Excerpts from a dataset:
.....

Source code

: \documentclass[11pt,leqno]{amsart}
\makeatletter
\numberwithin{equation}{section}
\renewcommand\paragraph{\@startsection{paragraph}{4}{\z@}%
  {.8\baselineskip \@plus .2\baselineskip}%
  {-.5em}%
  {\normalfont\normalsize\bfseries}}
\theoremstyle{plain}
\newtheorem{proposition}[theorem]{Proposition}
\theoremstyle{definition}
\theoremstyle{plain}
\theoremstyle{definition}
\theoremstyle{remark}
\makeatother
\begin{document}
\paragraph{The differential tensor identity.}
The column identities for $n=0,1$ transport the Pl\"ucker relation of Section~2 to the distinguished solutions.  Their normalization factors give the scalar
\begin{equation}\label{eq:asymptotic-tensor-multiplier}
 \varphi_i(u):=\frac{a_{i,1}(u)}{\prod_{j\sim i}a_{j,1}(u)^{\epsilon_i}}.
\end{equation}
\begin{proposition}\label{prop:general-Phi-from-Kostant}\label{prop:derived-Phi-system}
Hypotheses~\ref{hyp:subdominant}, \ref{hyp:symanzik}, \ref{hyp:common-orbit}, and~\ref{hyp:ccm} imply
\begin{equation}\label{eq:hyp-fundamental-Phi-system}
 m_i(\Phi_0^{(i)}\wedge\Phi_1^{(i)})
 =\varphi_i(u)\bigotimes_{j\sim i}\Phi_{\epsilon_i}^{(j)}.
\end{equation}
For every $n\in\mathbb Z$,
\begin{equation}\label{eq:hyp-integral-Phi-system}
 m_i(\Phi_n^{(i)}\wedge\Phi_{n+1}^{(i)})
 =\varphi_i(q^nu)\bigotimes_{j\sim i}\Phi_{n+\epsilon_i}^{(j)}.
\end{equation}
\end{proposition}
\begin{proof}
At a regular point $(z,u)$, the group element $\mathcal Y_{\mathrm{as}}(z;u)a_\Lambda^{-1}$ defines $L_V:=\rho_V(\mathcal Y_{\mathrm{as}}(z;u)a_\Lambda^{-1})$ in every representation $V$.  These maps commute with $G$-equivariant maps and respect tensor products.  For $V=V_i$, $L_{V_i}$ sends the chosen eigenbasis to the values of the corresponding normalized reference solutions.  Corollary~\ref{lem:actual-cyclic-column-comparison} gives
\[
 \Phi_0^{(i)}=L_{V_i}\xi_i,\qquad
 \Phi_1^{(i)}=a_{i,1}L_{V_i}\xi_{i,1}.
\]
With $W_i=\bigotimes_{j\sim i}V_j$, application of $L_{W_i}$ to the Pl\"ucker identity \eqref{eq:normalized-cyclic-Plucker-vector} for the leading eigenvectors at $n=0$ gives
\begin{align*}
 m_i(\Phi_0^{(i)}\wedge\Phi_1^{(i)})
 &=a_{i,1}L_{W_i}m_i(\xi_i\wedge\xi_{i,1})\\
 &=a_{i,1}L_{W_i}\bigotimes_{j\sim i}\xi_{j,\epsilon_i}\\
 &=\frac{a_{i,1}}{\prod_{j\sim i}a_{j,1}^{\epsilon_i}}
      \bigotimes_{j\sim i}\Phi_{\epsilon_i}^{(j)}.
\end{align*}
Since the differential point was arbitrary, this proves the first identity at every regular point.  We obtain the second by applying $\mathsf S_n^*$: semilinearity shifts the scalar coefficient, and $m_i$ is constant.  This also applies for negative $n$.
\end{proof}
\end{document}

.....

Your answer should be the full set of records, printed exactly.

Source code

: \documentclass[11pt,leqno]{amsart}
\makeatletter
\numberwithin{equation}{section}
\renewcommand\paragraph{\@startsection{paragraph}{4}{\z@}%
  {.8\baselineskip \@plus .2\baselineskip}%
  {-.5em}%
  {\normalfont\normalsize\bfseries}}
\theoremstyle{plain}
\newtheorem{proposition}[theorem]{Proposition}
\theoremstyle{definition}
\theoremstyle{plain}
\theoremstyle{definition}
\theoremstyle{remark}
\makeatother
\begin{document}
\paragraph{The differential tensor identity.}
The column identities for $n=0,1$ transport the Pl\"ucker relation of Section~2 to the distinguished solutions.  Their normalization factors give the scalar
\begin{equation}\label{eq:asymptotic-tensor-multiplier}
 \varphi_i(u):=\frac{a_{i,1}(u)}{\prod_{j\sim i}a_{j,1}(u)^{\epsilon_i}}.
\end{equation}
\begin{proposition}\label{prop:general-Phi-from-Kostant}\label{prop:derived-Phi-system}
Hypotheses~\ref{hyp:subdominant}, \ref{hyp:symanzik}, \ref{hyp:common-orbit}, and~\ref{hyp:ccm} imply
\begin{equation}\label{eq:hyp-fundamental-Phi-system}
 m_i(\Phi_0^{(i)}\wedge\Phi_1^{(i)})
 =\varphi_i(u)\bigotimes_{j\sim i}\Phi_{\epsilon_i}^{(j)}.
\end{equation}
For every $n\in\mathbb Z$,
\begin{equation}\label{eq:hyp-integral-Phi-system}
 m_i(\Phi_n^{(i)}\wedge\Phi_{n+1}^{(i)})
 =\varphi_i(q^nu)\bigotimes_{j\sim i}\Phi_{n+\epsilon_i}^{(j)}.
\end{equation}
\end{proposition}
\begin{proof}
At a regular point $(z,u)$, the group element $\mathcal Y_{\mathrm{as}}(z;u)a_\Lambda^{-1}$ defines $L_V:=\rho_V(\mathcal Y_{\mathrm{as}}(z;u)a_\Lambda^{-1})$ in every representation $V$.  These maps commute with $G$-equivariant maps and respect tensor products.  For $V=V_i$, $L_{V_i}$ sends the chosen eigenbasis to the values of the corresponding normalized reference solutions.  Corollary~\ref{lem:actual-cyclic-column-comparison} gives
\[
 \Phi_0^{(i)}=L_{V_i}\xi_i,\qquad
 \Phi_1^{(i)}=a_{i,1}L_{V_i}\xi_{i,1}.
\]
With $W_i=\bigotimes_{j\sim i}V_j$, application of $L_{W_i}$ to the Pl\"ucker identity \eqref{eq:normalized-cyclic-Plucker-vector} for the leading eigenvectors at $n=0$ gives
\begin{align*}
 m_i(\Phi_0^{(i)}\wedge\Phi_1^{(i)})
 &=a_{i,1}L_{W_i}m_i(\xi_i\wedge\xi_{i,1})\\
 &=a_{i,1}L_{W_i}\bigotimes_{j\sim i}\xi_{j,\epsilon_i}\\
 &=\frac{a_{i,1}}{\prod_{j\sim i}a_{j,1}^{\epsilon_i}}
      \bigotimes_{j\sim i}\Phi_{\epsilon_i}^{(j)}.
\end{align*}
Since the differential point was arbitrary, this proves the first identity at every regular point.  We obtain the second by applying $\mathsf S_n^*$: semilinearity shifts the scalar coefficient, and $m_i$ is constant.  This also applies for negative $n$.
\end{proof}
\end{document}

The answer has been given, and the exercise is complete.